Lewati ke konten utama

My Bini Si Dewa Pedang — Chapter 488

My Bini Si Dewa Pedang

Chapter 488

Bab 488: Memulai Perjalanan
Menangani anak-anak bukanlah hal mudah. Qin Feng dan Xiao Bai berada dalam kebuntuan.

Pada akhirnya, Liu Jianli yang maju dan berkata, “Suami, kekuatan Xiao Bai masih lebih besar darimu. Jika tidak berhasil, bawa saja dia bersamamu.”

Begitu kata-kata itu terucap, angin sepoi-sepoi bertiup dan suasana di sekitarnya menjadi sunyi, seolah-olah Anda bisa mendengar suara jarum jatuh.

Qin Feng tampak terp stunned dan membuka mulutnya, tidak tahu harus berkata apa.

Xiao Bai cemberut dan berkata, “Aku jauh lebih baik daripada kakakku. Jika kakakku bisa pergi, kenapa aku tidak bisa?”

Pertama, ada pengkhianatan dari sang istri, dan kemudian ada pukulan dari Xiao Bai yang tidak bersalah.

Qin Feng merasa tidak nyaman di sekujur tubuhnya.

Saat suasana menjadi sangat canggung, Lie Ying angkat bicara dan berkata, “Penasihat Militer Qin, tidak apa-apa membawanya serta. Dengan kedua istri Anda yang menemani, seharusnya tidak akan ada masalah besar dalam perjalanan ini.”

Kau tidak seperti ini sebelumnya. Qin Feng menghela napas dan memperingatkan dengan sungguh-sungguh, “Xiao Bai, kau boleh ikut, tapi ingat jangan berkeliaran. Jika kau berani pergi bahkan setengah jalan pun keluar dari radius tiga meter dari kedua kakak perempuanmu, aku akan mengirim seseorang untuk segera mengantarmu kembali. Kau mengerti?”

“Mm-hmm.” Xiao Bai mengangguk.

Setelah semuanya beres, tibalah waktunya untuk pergi.

Lie Ying memerintahkan seseorang untuk membawa dua kuda perang. Tanpa berkata apa-apa, Liu Jianli dan Cang Feilan melompat ke punggung kuda dan menatap Qin Feng bersama-sama.

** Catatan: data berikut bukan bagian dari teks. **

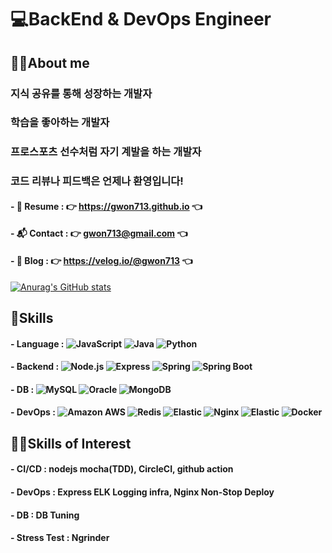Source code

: # 💻BackEnd & DevOps Engineer 
## 💁‍♂️About me
### 지식 공유를 통해 성장하는 개발자
### 학습을 좋아하는 개발자
### 프로스포츠 선수처럼 자기 계발을 하는 개발자
### 코드 리뷰나 피드백은 언제나 환영입니다!

#### - 📑 Resume : 👉 https://gwon713.github.io 👈
#### - 📬 Contact : 👉 gwon713@gmail.com 👈
#### - 📖 Blog : 👉 https://velog.io/@gwon713 👈

[![Anurag's GitHub stats](https://github-readme-stats.vercel.app/api?username=gwon713&show_icons=true&theme=highcontrast)](https://github.com/gwon713/github-readme-stats)

## 🌟Skills
#### - Language : <img alt="JavaScript" src ="https://img.shields.io/badge/JavaScript-F7DF1E.svg?style=flat-square&logo=JavaScript&logoColor=white"/> <img alt="Java" src ="https://img.shields.io/badge/Java-007396.svg?style=flat-square&logo=Java&logoColor=white"/> <img alt="Python" src ="https://img.shields.io/badge/Python-3776AB.svg?style=flat-square&logo=Python&logoColor=white"/>
#### - Backend : <img alt="Node.js" src ="https://img.shields.io/badge/Node js-339933.svg?style=flat-square&logo=Node.js&logoColor=white"/> <img alt="Express" src ="https://img.shields.io/badge/Express-379933.svg?style=flat-square&logo=Express&logoColor=white"/> <img alt="Spring" src ="https://img.shields.io/badge/Spring-6DB33F.svg?style=flat-square&logo=Spring&logoColor=white"/> <img alt="Spring Boot" src ="https://img.shields.io/badge/Spring Boot-6DB33F.svg?style=flat-square&logo=SpringBoot&logoColor=white"/>
#### - DB : <img alt="MySQL" src ="https://img.shields.io/badge/MySQL-4479A1.svg?style=flat-square&logo=MySQL&logoColor=white"/> <img alt="Oracle" src ="https://img.shields.io/badge/Oracle-F80000.svg?style=flat-square&logo=Oracle&logoColor=white"/> <img alt="MongoDB" src ="https://img.shields.io/badge/MongoDB-47A248.svg?style=flat-square&logo=MongoDB&logoColor=white"/>
#### - DevOps : <img alt="Amazon AWS" src ="https://img.shields.io/badge/AWS-232F3E.svg?style=flat-square&logo=AmazonAWS&logoColor=FF9900"/> <img alt="Redis" src ="https://img.shields.io/badge/Redis-DC382D.svg?style=flat-square&logo=Redis&logoColor=white"/> <img alt="Elastic" src ="https://img.shields.io/badge/ELK-005571.svg?style=flat-square&logo=Elastic&logoColor=white"/> <img alt="Nginx" src ="https://img.shields.io/badge/Nginx-009639.svg?style=flat-square&logo=Nginx&logoColor=white"/> <img alt="Elastic" src ="https://img.shields.io/badge/ELK-005571.svg?style=flat-square&logo=Elastic&logoColor=white"/> <img alt="Docker" src ="https://img.shields.io/badge/Docker-2496ED.svg?style=flat-square&logo=Docker&logoColor=white"/>


## 👨‍💻Skills of Interest
#### - CI/CD : nodejs mocha(TDD), CircleCI, github action
#### - DevOps : Express ELK Logging infra, Nginx Non-Stop Deploy
#### - DB : DB Tuning
#### - Stress Test : Ngrinder
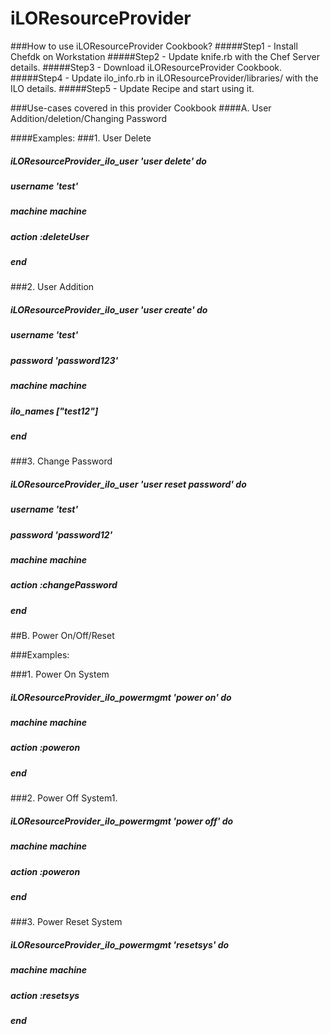 # iLOResourceProvider

###How to use iLOResourceProvider Cookbook?
#####Step1 - Install Chefdk on Workstation
#####Step2 - Update knife.rb with the Chef Server details.
#####Step3 - Download iLOResourceProvider Cookbook.
#####Step4 - Update ilo_info.rb in iLOResourceProvider/libraries/ with the ILO details.
#####Step5 - Update Recipe and start using it.


###Use-cases covered in this provider Cookbook
####A. User Addition/deletion/Changing Password


####Examples:
###1. User Delete
#####  iLOResourceProvider_ilo_user 'user delete' do
#####    username 'test'
#####    machine machine
#####    action :deleteUser
#####  end


###2. User Addition
##### iLOResourceProvider_ilo_user 'user create' do
#####    username 'test'
#####    password 'password123'
#####    machine machine
#####    ilo_names ["test12"]
#####  end


###3. Change Password
#####  iLOResourceProvider_ilo_user 'user reset password' do
#####    username 'test'
#####    password 'password12'
#####    machine machine
#####    action :changePassword
#####  end


##B. Power On/Off/Reset

###Examples:

###1. Power On System
##### iLOResourceProvider_ilo_powermgmt 'power on' do
#####   machine machine
#####   action :poweron
##### end


###2. Power Off System1.
##### iLOResourceProvider_ilo_powermgmt 'power off' do
#####   machine machine
#####   action :poweron
##### end


###3. Power Reset System
##### iLOResourceProvider_ilo_powermgmt 'resetsys' do
#####   machine machine
#####   action :resetsys
#####  end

Sepertinya mereka membiarkan dia memilih ingin berkendara dengan siapa.

Dilema lain lagi! Tapi kali ini, aku tidak akan bingung, pikir Qin Feng sambil menatap Xiao Bai di sampingnya dan bertanya pelan, “Kakak perempuan mana yang ingin kau ajak berkendara?”

Qin Feng sudah memikirkannya. Dia akan langsung melemparkan dilema ini kepada Xiao Bai. Setelah Xiao Bai membuat pilihannya, dia tentu saja harus memilih yang lain.

Dengan begitu, dia tidak akan menyinggung perasaan kedua belah pihak.

Lagipula, itu adalah pilihan Xiao Bai, dan niat buruk apa yang mungkin dimiliki seorang anak?

Setelah melihat Liu Jianli dan Cang Feilan, Xiao Bai berpikir sejenak lalu berkata, “Kakakku yang mana pun yang menunggang kuda, aku akan menunggang yang satunya lagi.”

“Sialan,” bibir Qin Feng berkedut dan dia tertawa kering, “Xiao Bai, ruang di punggung kuda terbatas, kita tidak bisa menunggangi kuda bertiga sekaligus.”

“Aku bisa menunggangi punggung kakakku,” Xiao Bai terkekeh.

Rangkaian peristiwa tersebut jauh melampaui dugaan Qin Feng. Merasakan tatapan kedua wanita itu, dia mengerti bahwa tekanan sekali lagi menghampirinya.

Pada saat kritis ini, Qin Feng melihat ke arah Lie Ying dan menyela, “Tunggu, Jenderal Lie, mungkinkah kuda perang Anda adalah kuda legendaris…” ꞦåℕỒᛒĘ𝘚

“Oh? Jenderal Qin mengenali Kuda Terbang Langitku?” Lie Ying menyela sambil menyeringai.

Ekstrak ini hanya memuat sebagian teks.